Post-secondary students have faced academic disruptions, job losses and increasing financial stress due to the COVID-19 pandemic, a new Statistics Canada survey has revealed. 

While the online survey, conducted between April 19 and May 1, saw 100,000 post-secondary students respond, the data doesn’t represent Canada’s post-secondary student population as a whole because probability-based sampling was not used. But the results provide an interesting snapshot into students’ experiences, according to Tamara Knighton, a chief with the Canadian Centre of Education Statistics within StatCan.

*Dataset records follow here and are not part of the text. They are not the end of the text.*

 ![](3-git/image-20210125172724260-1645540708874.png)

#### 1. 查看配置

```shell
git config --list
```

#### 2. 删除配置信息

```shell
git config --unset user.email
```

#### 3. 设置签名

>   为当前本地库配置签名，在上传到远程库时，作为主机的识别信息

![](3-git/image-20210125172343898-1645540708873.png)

“I think that the results really underscore the impact that the pandemic is having on post-secondary students,” she said. “Whether it be in their academic life, their labour market situation or their financial situation.”

 

Academic disruptions

COVID-19 forced the closure of post-secondary institutions across the country and 92 per cent of survey participants saw some or all of their classes moved online. 

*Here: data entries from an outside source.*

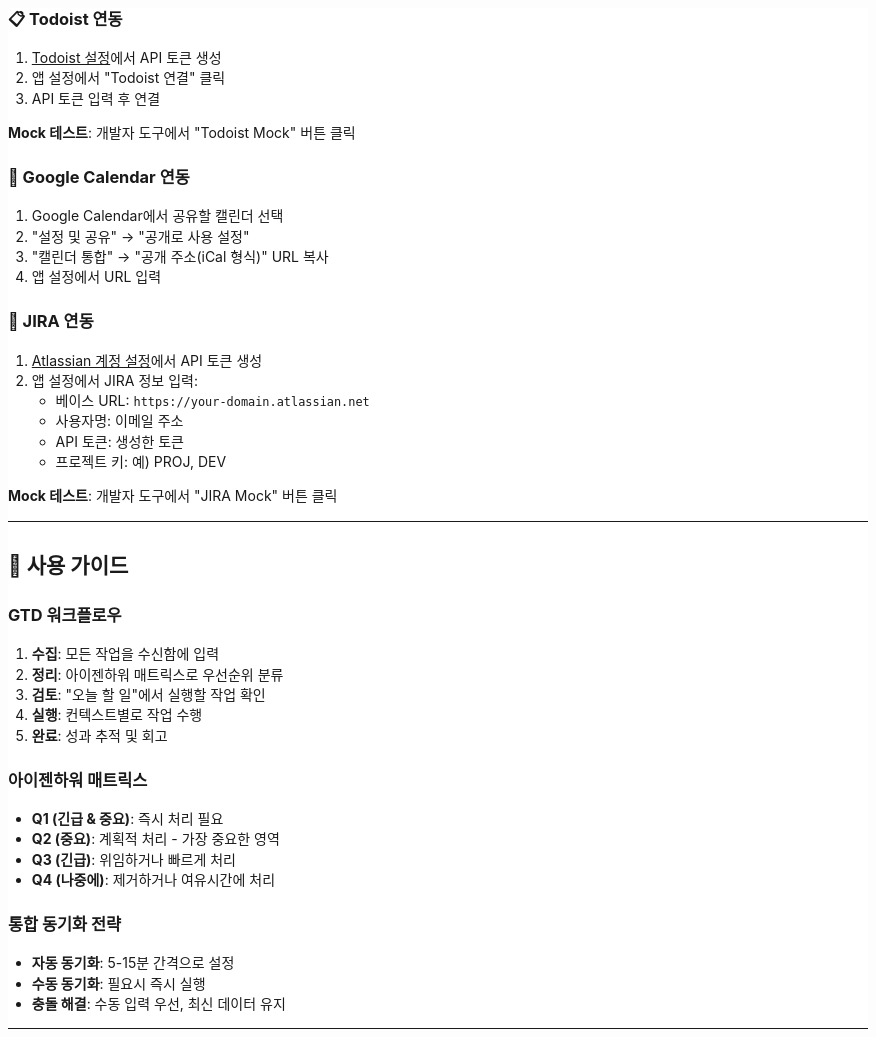 ### 📋 Todoist 연동

1. [Todoist 설정](https://todoist.com/app/settings/integrations)에서 API 토큰 생성
2. 앱 설정에서 "Todoist 연결" 클릭
3. API 토큰 입력 후 연결

**Mock 테스트**: 개발자 도구에서 "Todoist Mock" 버튼 클릭

### 📅 Google Calendar 연동

1. Google Calendar에서 공유할 캘린더 선택
2. "설정 및 공유" → "공개로 사용 설정"
3. "캘린더 통합" → "공개 주소(iCal 형식)" URL 복사
4. 앱 설정에서 URL 입력

### 🎯 JIRA 연동

1. [Atlassian 계정 설정](https://id.atlassian.com/manage-profile/security/api-tokens)에서 API 토큰 생성
2. 앱 설정에서 JIRA 정보 입력:
   - 베이스 URL: `https://your-domain.atlassian.net`
   - 사용자명: 이메일 주소
   - API 토큰: 생성한 토큰
   - 프로젝트 키: 예) PROJ, DEV

**Mock 테스트**: 개발자 도구에서 "JIRA Mock" 버튼 클릭

---

## 📖 사용 가이드

### GTD 워크플로우

1. **수집**: 모든 작업을 수신함에 입력
2. **정리**: 아이젠하워 매트릭스로 우선순위 분류
3. **검토**: "오늘 할 일"에서 실행할 작업 확인  
4. **실행**: 컨텍스트별로 작업 수행
5. **완료**: 성과 추적 및 회고

### 아이젠하워 매트릭스

- **Q1 (긴급 & 중요)**: 즉시 처리 필요
- **Q2 (중요)**: 계획적 처리 - 가장 중요한 영역
- **Q3 (긴급)**: 위임하거나 빠르게 처리
- **Q4 (나중에)**: 제거하거나 여유시간에 처리

### 통합 동기화 전략

- **자동 동기화**: 5-15분 간격으로 설정
- **수동 동기화**: 필요시 즉시 실행
- **충돌 해결**: 수동 입력 우선, 최신 데이터 유지

---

This shift to online learning meant most students were able to complete their classes, but often not in the way they expected. 

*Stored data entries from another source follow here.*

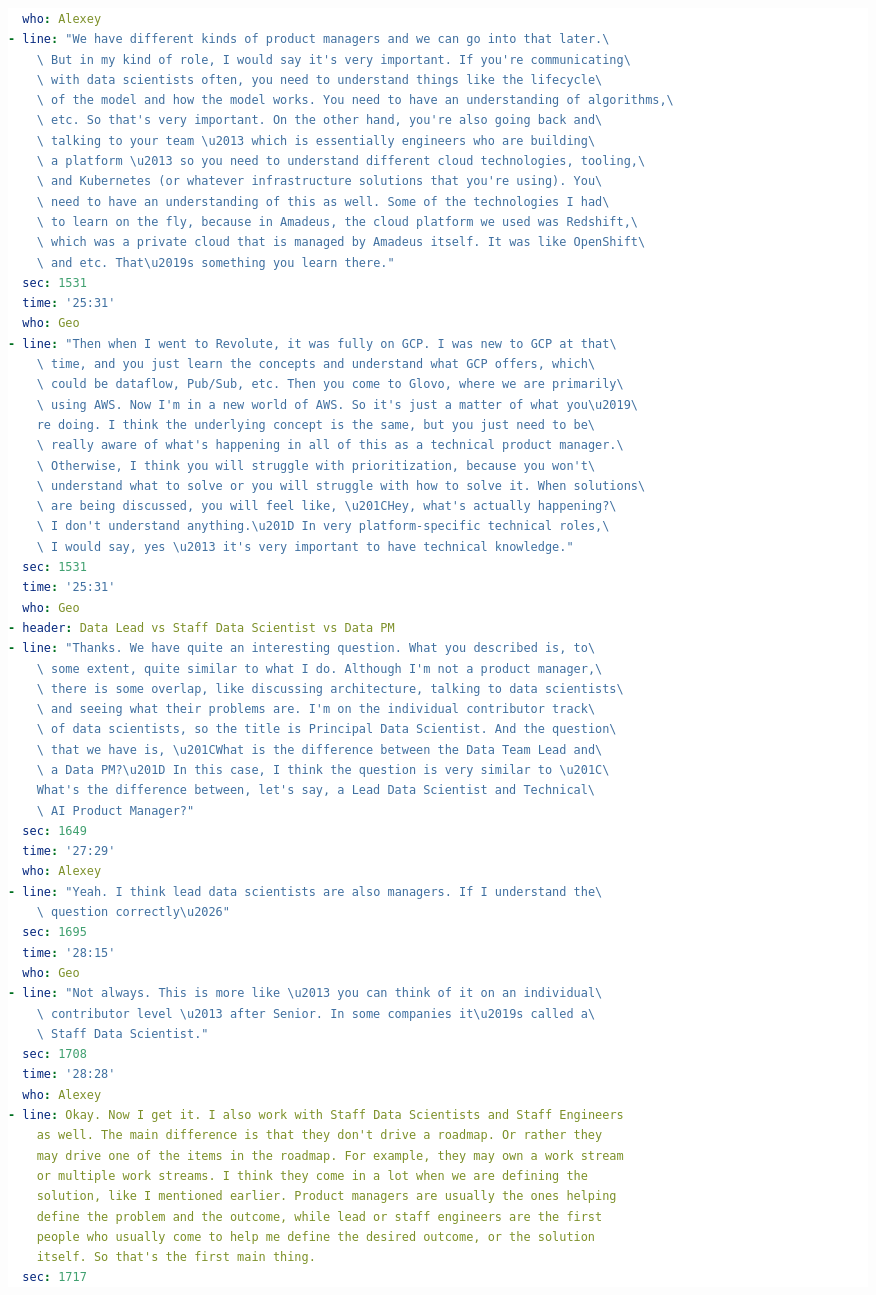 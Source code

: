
 ```yaml
  who: Alexey
- line: "We have different kinds of product managers and we can go into that later.\
    \ But in my kind of role, I would say it's very important. If you're communicating\
    \ with data scientists often, you need to understand things like the lifecycle\
    \ of the model and how the model works. You need to have an understanding of algorithms,\
    \ etc. So that's very important. On the other hand, you're also going back and\
    \ talking to your team \u2013 which is essentially engineers who are building\
    \ a platform \u2013 so you need to understand different cloud technologies, tooling,\
    \ and Kubernetes (or whatever infrastructure solutions that you're using). You\
    \ need to have an understanding of this as well. Some of the technologies I had\
    \ to learn on the fly, because in Amadeus, the cloud platform we used was Redshift,\
    \ which was a private cloud that is managed by Amadeus itself. It was like OpenShift\
    \ and etc. That\u2019s something you learn there."
  sec: 1531
  time: '25:31'
  who: Geo
- line: "Then when I went to Revolute, it was fully on GCP. I was new to GCP at that\
    \ time, and you just learn the concepts and understand what GCP offers, which\
    \ could be dataflow, Pub/Sub, etc. Then you come to Glovo, where we are primarily\
    \ using AWS. Now I'm in a new world of AWS. So it's just a matter of what you\u2019\
    re doing. I think the underlying concept is the same, but you just need to be\
    \ really aware of what's happening in all of this as a technical product manager.\
    \ Otherwise, I think you will struggle with prioritization, because you won't\
    \ understand what to solve or you will struggle with how to solve it. When solutions\
    \ are being discussed, you will feel like, \u201CHey, what's actually happening?\
    \ I don't understand anything.\u201D In very platform-specific technical roles,\
    \ I would say, yes \u2013 it's very important to have technical knowledge."
  sec: 1531
  time: '25:31'
  who: Geo
- header: Data Lead vs Staff Data Scientist vs Data PM
- line: "Thanks. We have quite an interesting question. What you described is, to\
    \ some extent, quite similar to what I do. Although I'm not a product manager,\
    \ there is some overlap, like discussing architecture, talking to data scientists\
    \ and seeing what their problems are. I'm on the individual contributor track\
    \ of data scientists, so the title is Principal Data Scientist. And the question\
    \ that we have is, \u201CWhat is the difference between the Data Team Lead and\
    \ a Data PM?\u201D In this case, I think the question is very similar to \u201C\
    What's the difference between, let's say, a Lead Data Scientist and Technical\
    \ AI Product Manager?"
  sec: 1649
  time: '27:29'
  who: Alexey
- line: "Yeah. I think lead data scientists are also managers. If I understand the\
    \ question correctly\u2026"
  sec: 1695
  time: '28:15'
  who: Geo
- line: "Not always. This is more like \u2013 you can think of it on an individual\
    \ contributor level \u2013 after Senior. In some companies it\u2019s called a\
    \ Staff Data Scientist."
  sec: 1708
  time: '28:28'
  who: Alexey
- line: Okay. Now I get it. I also work with Staff Data Scientists and Staff Engineers
    as well. The main difference is that they don't drive a roadmap. Or rather they
    may drive one of the items in the roadmap. For example, they may own a work stream
    or multiple work streams. I think they come in a lot when we are defining the
    solution, like I mentioned earlier. Product managers are usually the ones helping
    define the problem and the outcome, while lead or staff engineers are the first
    people who usually come to help me define the desired outcome, or the solution
    itself. So that's the first main thing.
  sec: 1717
```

Roshni Pandey, a third-year Mount Royal University business student, said while she was able to complete her classes, she missed out on the chance to present final projects at events that were also meant to be major networking opportunities. 

“Our projects had to change on very short notice. So, it was just a lot of chaos,” she said. 

That chaos affected Pandey’s ability to finish the semester.

“[It] definitely affected my motivation. I think I was really looking forward to those specific events, it was kind of like the highlight of the semester… and we didn’t get to do any of that,” she said. “It just felt like a really big let down.” 

While some struggled with the transition to online learning, others grew accustomed to their new circumstances. 

Julia Harrison, a fourth-year psychology student at MRU, said despite seeing a drop in her grades when schools first made the transition, she finished off the semester strong and even opted to enrol in spring and summer courses — all of which will be taking place online.

Harrison came to enjoy the opportunity to work at her own pace and in ways that work best for her. 

“While it is a lonely way to learn and I miss human connection, I actually love taking online courses,” she said. 

 

Job losses and financial impacts 

While students have varying feelings about the transition to online learning, there is very little difference in how the pandemic has affected their work lives as many were laid off from their jobs. 

According to StatCan, 28 per cent of the students surveyed had a job at the beginning of March that they were planning to continue working when the semester came to an end. Two months later 55 per cent of those students had been temporarily laid off from or lost those jobs entirely. 

Pandey and Harrison were each laid off from the part-time jobs they held while going to school, while Maya Griscowsky, a third-year public relations student at MRU, was laid off from her two jobs. 

“I work at the worst places for this,” she said. “I work in a movie theatre and a gym. So, they were the first places to close and they’ll be the last places to open.” 

Despite 70 per cent of students surveyed by StatCan expressing that they were very or extremely concerned about how those job losses and the pandemic will financially impact them, Pandey, Harrison and Griscowsky do not yet share those concerns in part because they’ve been supported by emergency funding.

Both Pandey and Griscowsky were eligible for the Canada Emergency Response Benefit, while Harrison is eligible for the Canada Emergency Student Benefit. 

But, Pandey says, financial support from the government isn’t the only reason she doesn’t feel concern about her finances. Instead, it mostly has to do with the fact that she’s no longer paying for things like daycare, transportation and impulse purchases she makes while on campus, such as buying a cup of coffee. 

“Overall, my expenses have gone down quite a bit,” she said. 

 

Emotional toll

While StatCan doesn’t cover the effect the pandemic has had on student mental health, both Pandey and Griscowsky mentioned struggling with being less busy now that most of their commitments have disappeared, while Harrison has, at times, found herself struggling to fill the free time she does have. 

“I’m just exhausted, honestly,” she said. “You can only organize so many closets and deep clean so many things in the house in between classes before [you begin] feeling trapped.”